Bu mesaj, 100 yılını geride bırakan Cumhuriyetimizde, milletin demokrasiyi içselleştirdiğinin en önemli göstergelerinden biriydi.
Hep birlikte bunun devamlılığı için mücadele etmeliyiz.
★★★
Gönül isterdi ki yaşadığımız bu musibetten ülkeyi yöneten siyasetçiler de demokrasi adına dersler çıkarsaydı.
Demokrasiyi, bütün kurumlarıyla güçlendirmek için daha fazla çaba gösterselerdi.
Cumhuriyetin ve demokrasinin “ halka rağmen, halka karşı” düzenlemeler yapılacak rejimler olmadığını anlasalardı.
Milli serveti, adil bir şekilde dağıtmayı, ezen ve ezilenin olmadığı hakça bir düzen kurmayı isteselerdi.
★★★
Ne yazık ki öyle olmadı!
2018’de geçilen Cumhurbaşkanlığı Hükümet Sistemi’nden sonra demokrasi açısından her şey geriye gitti. İktidarın her adımı halka rağmen, halka karşı atıldı.
Gelin neyi kastettiğimi daha iyi anlamak için tek tek bakalım:
- Yeni sistemle güya Yürütme- Yasama- Yargı gibi güçler arasındaki ayrılık netleşecekti.

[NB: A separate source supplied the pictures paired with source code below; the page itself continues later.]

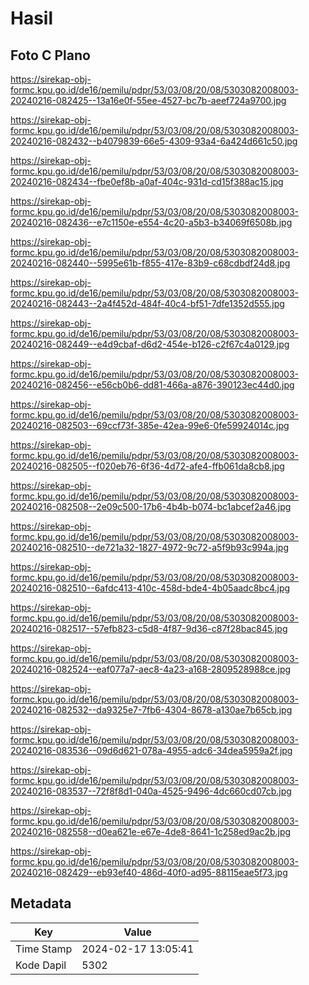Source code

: # Hasil

## Foto C Plano

https://sirekap-obj-formc.kpu.go.id/de16/pemilu/pdpr/53/03/08/20/08/5303082008003-20240216-082425--13a16e0f-55ee-4527-bc7b-aeef724a9700.jpg

https://sirekap-obj-formc.kpu.go.id/de16/pemilu/pdpr/53/03/08/20/08/5303082008003-20240216-082432--b4079839-66e5-4309-93a4-6a424d661c50.jpg

https://sirekap-obj-formc.kpu.go.id/de16/pemilu/pdpr/53/03/08/20/08/5303082008003-20240216-082434--fbe0ef8b-a0af-404c-931d-cd15f388ac15.jpg

https://sirekap-obj-formc.kpu.go.id/de16/pemilu/pdpr/53/03/08/20/08/5303082008003-20240216-082436--e7c1150e-e554-4c20-a5b3-b34069f6508b.jpg

https://sirekap-obj-formc.kpu.go.id/de16/pemilu/pdpr/53/03/08/20/08/5303082008003-20240216-082440--5995e61b-f855-417e-83b9-c68cdbdf24d8.jpg

https://sirekap-obj-formc.kpu.go.id/de16/pemilu/pdpr/53/03/08/20/08/5303082008003-20240216-082443--2a4f452d-484f-40c4-bf51-7dfe1352d555.jpg

https://sirekap-obj-formc.kpu.go.id/de16/pemilu/pdpr/53/03/08/20/08/5303082008003-20240216-082449--e4d9cbaf-d6d2-454e-b126-c2f67c4a0129.jpg

https://sirekap-obj-formc.kpu.go.id/de16/pemilu/pdpr/53/03/08/20/08/5303082008003-20240216-082456--e56cb0b6-dd81-466a-a876-390123ec44d0.jpg

https://sirekap-obj-formc.kpu.go.id/de16/pemilu/pdpr/53/03/08/20/08/5303082008003-20240216-082503--69ccf73f-385e-42ea-99e6-0fe59924014c.jpg

https://sirekap-obj-formc.kpu.go.id/de16/pemilu/pdpr/53/03/08/20/08/5303082008003-20240216-082505--f020eb76-6f36-4d72-afe4-ffb061da8cb8.jpg

https://sirekap-obj-formc.kpu.go.id/de16/pemilu/pdpr/53/03/08/20/08/5303082008003-20240216-082508--2e09c500-17b6-4b4b-b074-bc1abcef2a46.jpg

https://sirekap-obj-formc.kpu.go.id/de16/pemilu/pdpr/53/03/08/20/08/5303082008003-20240216-082510--de721a32-1827-4972-9c72-a5f9b93c994a.jpg

https://sirekap-obj-formc.kpu.go.id/de16/pemilu/pdpr/53/03/08/20/08/5303082008003-20240216-082510--6afdc413-410c-458d-bde4-4b05aadc8bc4.jpg

https://sirekap-obj-formc.kpu.go.id/de16/pemilu/pdpr/53/03/08/20/08/5303082008003-20240216-082517--57efb823-c5d8-4f87-9d36-c87f28bac845.jpg

https://sirekap-obj-formc.kpu.go.id/de16/pemilu/pdpr/53/03/08/20/08/5303082008003-20240216-082524--eaf077a7-aec8-4a23-a168-2809528988ce.jpg

https://sirekap-obj-formc.kpu.go.id/de16/pemilu/pdpr/53/03/08/20/08/5303082008003-20240216-082532--da9325e7-7fb6-4304-8678-a130ae7b65cb.jpg

https://sirekap-obj-formc.kpu.go.id/de16/pemilu/pdpr/53/03/08/20/08/5303082008003-20240216-083536--09d6d621-078a-4955-adc6-34dea5959a2f.jpg

https://sirekap-obj-formc.kpu.go.id/de16/pemilu/pdpr/53/03/08/20/08/5303082008003-20240216-083537--72f8f8d1-040a-4525-9496-4dc660cd07cb.jpg

https://sirekap-obj-formc.kpu.go.id/de16/pemilu/pdpr/53/03/08/20/08/5303082008003-20240216-082558--d0ea621e-e67e-4de8-8641-1c258ed9ac2b.jpg

https://sirekap-obj-formc.kpu.go.id/de16/pemilu/pdpr/53/03/08/20/08/5303082008003-20240216-082429--eb93ef40-486d-40f0-ad95-88115eae5f73.jpg


## Metadata

| Key        | Value               |
| ---------- | ------------------- |
| Time Stamp | 2024-02-17 13:05:41 |
| Kode Dapil | 5302                |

Tam tersi oldu. Bütün güç ve yetki yürütmede toplandı. Anayasa Mahkemesi kararı, Anayasa’daki açık hükme rağmen, Cumhuriyet tarihinde ilk defa uygulanmadı. Mahkemeler yürütmenin istediğinin tersine kararlar veremez oldu.
Can Atalay’a oy veren 70 bin Hataylı depremzedenin iradesi çöpe atıldı.